Introductory book on statistical inference that connects theory to data analysis

Question

I am a PhD student in Phonetics and I have been doing statistical analyses of speech data for a long time now. I am quite familiar with the hands-on side of data analysis with R and Python, such as organizing the dataset, plotting distributions, checking for tests' assumptions, run linear regressions, and so forth. However, I am not completely happy with my knowledge because, even though I have an intuitive understanding of inferential statistics and I am very careful to make sure that I am not doing anything stupid with my data, I don't understand the mathematical theory behind statistical inference. Since I have a workable knowledge of basic math (for example, I know the basics of linear algebra, single-variable and multivariable calculus), I think it's time to try to learn once for all the foundations of statistics.

So I looked for introductory books on mathematical statistics that had undergrads as the main audience, to ensure that I would be able to follow the math.

In particular, I started reading All of Statistics: A Concise Course in Statistical Inference by Larry Wasserman. Even though I am enjoying it and being able to follow the math, I am still struggling to make the connections between what I am learning (e.g., random variables, CDF, PDF, etc.) and my experience with data analysis. I mean, I am still not able to visualize the big picture and understand how to transfer this formal knowledge to my data analysis practices.

I would like recommendations of books or resources that are similar to All of Statistics but that present the mathematical theory of statistical inference in the context of actual scientific data analyses.

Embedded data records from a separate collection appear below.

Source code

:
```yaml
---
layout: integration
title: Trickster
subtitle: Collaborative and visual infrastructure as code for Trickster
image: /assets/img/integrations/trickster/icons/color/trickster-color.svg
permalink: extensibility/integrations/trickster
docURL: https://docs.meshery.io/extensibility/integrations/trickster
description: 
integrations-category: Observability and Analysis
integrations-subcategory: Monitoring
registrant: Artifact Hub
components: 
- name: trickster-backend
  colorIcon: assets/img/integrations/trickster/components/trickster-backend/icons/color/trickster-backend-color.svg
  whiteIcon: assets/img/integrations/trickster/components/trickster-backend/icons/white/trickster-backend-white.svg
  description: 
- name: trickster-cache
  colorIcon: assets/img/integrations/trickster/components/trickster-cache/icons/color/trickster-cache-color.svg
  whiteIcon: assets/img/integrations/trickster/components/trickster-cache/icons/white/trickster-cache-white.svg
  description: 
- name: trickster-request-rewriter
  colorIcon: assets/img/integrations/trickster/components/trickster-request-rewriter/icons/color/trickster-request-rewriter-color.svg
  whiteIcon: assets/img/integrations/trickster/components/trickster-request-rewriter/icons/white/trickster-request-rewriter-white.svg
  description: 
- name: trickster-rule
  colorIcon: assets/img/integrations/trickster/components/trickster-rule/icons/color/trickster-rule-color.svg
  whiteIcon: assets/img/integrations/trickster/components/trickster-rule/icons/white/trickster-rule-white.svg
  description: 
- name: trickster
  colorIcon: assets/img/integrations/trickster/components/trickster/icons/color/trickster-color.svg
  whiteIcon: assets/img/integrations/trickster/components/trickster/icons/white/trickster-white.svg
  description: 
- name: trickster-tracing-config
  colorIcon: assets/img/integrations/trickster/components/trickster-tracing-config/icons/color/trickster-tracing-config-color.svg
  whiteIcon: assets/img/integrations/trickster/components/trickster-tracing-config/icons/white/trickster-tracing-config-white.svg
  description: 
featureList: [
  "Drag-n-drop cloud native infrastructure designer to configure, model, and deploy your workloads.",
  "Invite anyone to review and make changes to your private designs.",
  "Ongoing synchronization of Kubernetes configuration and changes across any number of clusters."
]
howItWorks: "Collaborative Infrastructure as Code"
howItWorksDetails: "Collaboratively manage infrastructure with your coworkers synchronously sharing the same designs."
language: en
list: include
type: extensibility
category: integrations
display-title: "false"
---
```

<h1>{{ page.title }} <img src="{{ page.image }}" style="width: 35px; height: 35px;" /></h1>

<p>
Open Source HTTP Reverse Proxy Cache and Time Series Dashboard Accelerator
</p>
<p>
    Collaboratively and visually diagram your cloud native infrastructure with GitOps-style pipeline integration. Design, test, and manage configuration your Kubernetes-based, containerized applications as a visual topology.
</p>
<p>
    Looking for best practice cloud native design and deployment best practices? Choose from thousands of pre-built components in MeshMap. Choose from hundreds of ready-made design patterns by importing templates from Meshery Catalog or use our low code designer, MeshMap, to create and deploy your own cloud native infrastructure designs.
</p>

I think the problem you will have (or are having) is that real data analysis (e.g. various types of regression, multilevel models, factor analysis etc.) relies on more advanced mathematical stats than you will be able to get in an introductory book. — Peter Flom
– Peter Flom, Commented Aug 31 at 16:17
Another issue is that to get to the mathematical theory of statistics, you have to first get through the mathematical theory of probability. (For example, a lot of schools have the first upper-level undergrad courses Mathematical Probability & Statistics I & II...but really, it is Math Prob 1st term and Math Stats 2nd term). — Gregg H
– Gregg H, Commented Aug 31 at 17:21
I like John Rice’s text Mathematical Statistics and Data Analysis for a blend of theory and practice. — Nick Cox
– Nick Cox, Commented Aug 31 at 20:07
The problem with most textbooks is that they have too much information in them. Before you can get to what you want, you need to read many other things you might not be interested in. My recommendation is to focus on learning the multivariable normal distribution, really really well. All of its mathematical properties. From there you can derive least-squares, confidence intervals for regression, classification, ect. — Nicolas Bourbaki
– Nicolas Bourbaki, Commented Sep 1 at 2:00
I have a sense that "How to Think About Statistics" (ISBN 9780805072556) is perhaps far more basic/introductory than what you are seeking, but it is a tiny gem, in my opinion. It has a (small) "Suggested Readings" page in the back, and perhaps from that list of suggestions you will find a great resource. — pestophagous
– pestophagous, Commented Sep 1 at 17:04

Gregg H · Accepted Answer · 2025-08-31 17:24:58Z

I am going to recommend the textbook I use for my upper-level undergraduate courses in Mathematical Probability & Statistics:
Hogg, R.V., Tanis, E.A., & Zimmerman, D.L. (2020). Probability and Statistical Inference (10th ed.). Hoboken, NJ: Pearson. (ISBN 0-13-518939-X)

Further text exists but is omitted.